WHAT IS NEEDED >> What is needed here is an exact copy of all the data.
━━━━━ DATA EXTRACT ━━━━━
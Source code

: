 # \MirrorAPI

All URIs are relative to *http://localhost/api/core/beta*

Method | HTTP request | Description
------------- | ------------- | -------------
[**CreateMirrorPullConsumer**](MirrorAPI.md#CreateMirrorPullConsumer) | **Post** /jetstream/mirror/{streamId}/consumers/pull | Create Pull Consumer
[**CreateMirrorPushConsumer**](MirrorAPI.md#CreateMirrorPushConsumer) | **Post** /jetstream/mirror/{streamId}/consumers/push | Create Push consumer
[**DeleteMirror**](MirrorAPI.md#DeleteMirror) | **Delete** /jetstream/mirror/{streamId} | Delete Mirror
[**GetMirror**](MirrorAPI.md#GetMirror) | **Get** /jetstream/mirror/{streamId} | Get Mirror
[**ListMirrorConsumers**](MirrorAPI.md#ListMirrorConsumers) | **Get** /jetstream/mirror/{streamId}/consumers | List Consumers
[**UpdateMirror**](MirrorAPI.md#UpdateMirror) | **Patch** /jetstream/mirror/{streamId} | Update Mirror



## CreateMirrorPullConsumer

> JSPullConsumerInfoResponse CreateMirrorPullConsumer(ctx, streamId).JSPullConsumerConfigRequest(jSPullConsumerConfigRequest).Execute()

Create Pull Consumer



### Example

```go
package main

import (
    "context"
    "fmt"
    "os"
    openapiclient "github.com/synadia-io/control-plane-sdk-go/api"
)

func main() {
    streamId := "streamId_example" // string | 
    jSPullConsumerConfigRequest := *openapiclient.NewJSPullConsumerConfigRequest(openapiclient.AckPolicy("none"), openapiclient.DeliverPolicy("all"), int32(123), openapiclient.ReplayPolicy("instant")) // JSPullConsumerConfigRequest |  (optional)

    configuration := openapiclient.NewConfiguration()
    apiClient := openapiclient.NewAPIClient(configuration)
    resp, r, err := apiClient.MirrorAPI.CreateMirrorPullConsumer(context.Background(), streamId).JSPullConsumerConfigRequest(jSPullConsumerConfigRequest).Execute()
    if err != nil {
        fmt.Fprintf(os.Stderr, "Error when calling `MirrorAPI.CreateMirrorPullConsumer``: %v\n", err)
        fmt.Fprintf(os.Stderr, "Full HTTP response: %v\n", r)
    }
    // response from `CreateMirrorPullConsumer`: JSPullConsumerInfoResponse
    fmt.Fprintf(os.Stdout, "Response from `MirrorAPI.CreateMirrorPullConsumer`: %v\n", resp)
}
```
━━━━━
SOLUTION >>
Source code

: # \MirrorAPI

All URIs are relative to *http://localhost/api/core/beta*

Method | HTTP request | Description
------------- | ------------- | -------------
[**CreateMirrorPullConsumer**](MirrorAPI.md#CreateMirrorPullConsumer) | **Post** /jetstream/mirror/{streamId}/consumers/pull | Create Pull Consumer
[**CreateMirrorPushConsumer**](MirrorAPI.md#CreateMirrorPushConsumer) | **Post** /jetstream/mirror/{streamId}/consumers/push | Create Push consumer
[**DeleteMirror**](MirrorAPI.md#DeleteMirror) | **Delete** /jetstream/mirror/{streamId} | Delete Mirror
[**GetMirror**](MirrorAPI.md#GetMirror) | **Get** /jetstream/mirror/{streamId} | Get Mirror
[**ListMirrorConsumers**](MirrorAPI.md#ListMirrorConsumers) | **Get** /jetstream/mirror/{streamId}/consumers | List Consumers
[**UpdateMirror**](MirrorAPI.md#UpdateMirror) | **Patch** /jetstream/mirror/{streamId} | Update Mirror



## CreateMirrorPullConsumer

> JSPullConsumerInfoResponse CreateMirrorPullConsumer(ctx, streamId).JSPullConsumerConfigRequest(jSPullConsumerConfigRequest).Execute()

Create Pull Consumer



### Example

```go
package main

import (
    "context"
    "fmt"
    "os"
    openapiclient "github.com/synadia-io/control-plane-sdk-go/api"
)

func main() {
    streamId := "streamId_example" // string | 
    jSPullConsumerConfigRequest := *openapiclient.NewJSPullConsumerConfigRequest(openapiclient.AckPolicy("none"), openapiclient.DeliverPolicy("all"), int32(123), openapiclient.ReplayPolicy("instant")) // JSPullConsumerConfigRequest |  (optional)

    configuration := openapiclient.NewConfiguration()
    apiClient := openapiclient.NewAPIClient(configuration)
    resp, r, err := apiClient.MirrorAPI.CreateMirrorPullConsumer(context.Background(), streamId).JSPullConsumerConfigRequest(jSPullConsumerConfigRequest).Execute()
    if err != nil {
        fmt.Fprintf(os.Stderr, "Error when calling `MirrorAPI.CreateMirrorPullConsumer``: %v\n", err)
        fmt.Fprintf(os.Stderr, "Full HTTP response: %v\n", r)
    }
    // response from `CreateMirrorPullConsumer`: JSPullConsumerInfoResponse
    fmt.Fprintf(os.Stdout, "Response from `MirrorAPI.CreateMirrorPullConsumer`: %v\n", resp)
}
```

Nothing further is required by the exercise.